JPMorgan Chase's chief executive publicly challenged U.S. bank regulators on Tuesday, saying newly proposed capital rules are structured in a way that artificially raises the amount of capital his bank would need to hold. The comments came during the bank's quarterly earnings call, where Jamie Dimon described the proposals as "unfair" to large, diversified lenders.

Dimon said regulators are calculating required loss-absorbing funds in a way that inflates the metric. "They should not do the numbers in a false way to make the number higher," he said. "The number should be the number. If they think we should have more capital, they should ask us... I’m not happy to have these numbers falsely done."

His remarks underscore mounting friction between the head of the country’s largest bank and the agencies shaping the new regulatory framework. According to the bank, the most recent draft of the proposals would increase JPMorgan's capital requirement by about 4% while, on average, competitors would experience a 4.8% reduction in their capital needs under the same drafts.

Officials and industry observers have noted the latest drafts are considered more favorable to the banking industry than an earlier 2023 version of the rules. Nevertheless, Dimon framed the current calculations as biased against firms with broad business mixes such as JPMorgan, and as relatively advantageous to pure trading firms on Wall Street.

The comments came on a day the bank reported a record profit for the second quarter. Investment banking fees reached their highest levels since 2021, fueled by sizable initial public offerings and other dealmaking activity. JPMorgan’s trading operations also posted gains, which management attributed in part to market volatility.

Taken together, the exchange highlights two parallel themes from the call: a regulatory dispute over capital methodologies and a strong financial performance driven by deal activity and trading. Dimon’s objections focus narrowly on how regulators compute required capital, asserting that an artificial inflation of the metric would impose an unfair burden on large, diversified banks.

While the bank has quantified the effect of the draft rules on its own balance sheet and compared that effect to competitors, the broader regulatory process and any final rule changes remain subject to further review and revision by regulators. For now, the dispute adds another layer to ongoing conversations about prudential standards for large banking organizations.

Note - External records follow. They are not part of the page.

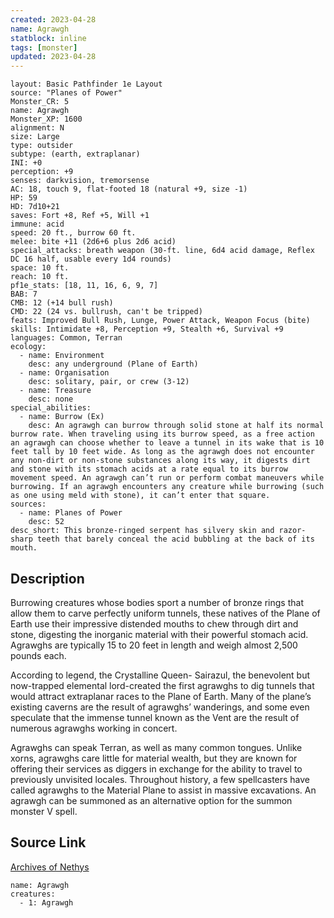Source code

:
 ```yaml
---
created: 2023-04-28
name: Agrawgh
statblock: inline
tags: [monster]
updated: 2023-04-28
---
```

```statblock
layout: Basic Pathfinder 1e Layout
source: "Planes of Power"
Monster_CR: 5
name: Agrawgh
Monster_XP: 1600
alignment: N
size: Large
type: outsider
subtype: (earth, extraplanar)
INI: +0
perception: +9
senses: darkvision, tremorsense
AC: 18, touch 9, flat-footed 18 (natural +9, size -1)
HP: 59
HD: 7d10+21
saves: Fort +8, Ref +5, Will +1
immune: acid
speed: 20 ft., burrow 60 ft.
melee: bite +11 (2d6+6 plus 2d6 acid)
special_attacks: breath weapon (30-ft. line, 6d4 acid damage, Reflex DC 16 half, usable every 1d4 rounds)
space: 10 ft.
reach: 10 ft.
pf1e_stats: [18, 11, 16, 6, 9, 7]
BAB: 7
CMB: 12 (+14 bull rush)
CMD: 22 (24 vs. bullrush, can't be tripped)
feats: Improved Bull Rush, Lunge, Power Attack, Weapon Focus (bite)
skills: Intimidate +8, Perception +9, Stealth +6, Survival +9
languages: Common, Terran
ecology:
  - name: Environment
    desc: any underground (Plane of Earth)
  - name: Organisation
    desc: solitary, pair, or crew (3-12)
  - name: Treasure
    desc: none
special_abilities:
  - name: Burrow (Ex)
    desc: An agrawgh can burrow through solid stone at half its normal burrow rate. When traveling using its burrow speed, as a free action an agrawgh can choose whether to leave a tunnel in its wake that is 10 feet tall by 10 feet wide. As long as the agrawgh does not encounter any non-dirt or non-stone substances along its way, it digests dirt and stone with its stomach acids at a rate equal to its burrow movement speed. An agrawgh can’t run or perform combat maneuvers while burrowing. If an agrawgh encounters any creature while burrowing (such as one using meld with stone), it can’t enter that square.
sources:
  - name: Planes of Power
    desc: 52
desc_short: This bronze-ringed serpent has silvery skin and razor-sharp teeth that barely conceal the acid bubbling at the back of its mouth.
```
## Description
Burrowing creatures whose bodies sport a number of bronze rings that allow them to carve perfectly uniform tunnels, these natives of the Plane of Earth use their impressive distended mouths to chew through dirt and stone, digesting the inorganic material with their powerful stomach acid. Agrawghs are typically 15 to 20 feet in length and weigh almost 2,500 pounds each.

 According to legend, the Crystalline Queen- Sairazul, the benevolent but now-trapped elemental lord-created the first agrawghs to dig tunnels that would attract extraplanar races to the Plane of Earth. Many of the plane’s existing caverns are the result of agrawghs’ wanderings, and some even speculate that the immense tunnel known as the Vent are the result of numerous agrawghs working in concert.

 Agrawghs can speak Terran, as well as many common tongues. Unlike xorns, agrawghs care little for material wealth, but they are known for offering their services as diggers in exchange for the ability to travel to previously unvisited locales. Throughout history, a few spellcasters have called agrawghs to the Material Plane to assist in massive excavations. An agrawgh can be summoned as an alternative option for the summon monster V spell.
## Source Link
[Archives of Nethys](https://aonprd.com/MonsterDisplay.aspx?ItemName=Agrawgh)
```encounter-table
name: Agrawgh
creatures:
  - 1: Agrawgh
```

Contextual note: The bank communicated the projected capital-change figures for JPMorgan and its peers as part of the discussion surrounding the proposed regulatory drafts.

Risks

  • Ongoing regulatory revisions to capital rules could alter capital planning and capital allocation for large banks - affecting the banking sector and capital markets.
  • Disagreement between large banks and regulators over methodology may create uncertainty for bank balance-sheet strategies until final rules are announced - impacting risk management and investor confidence in financial stocks.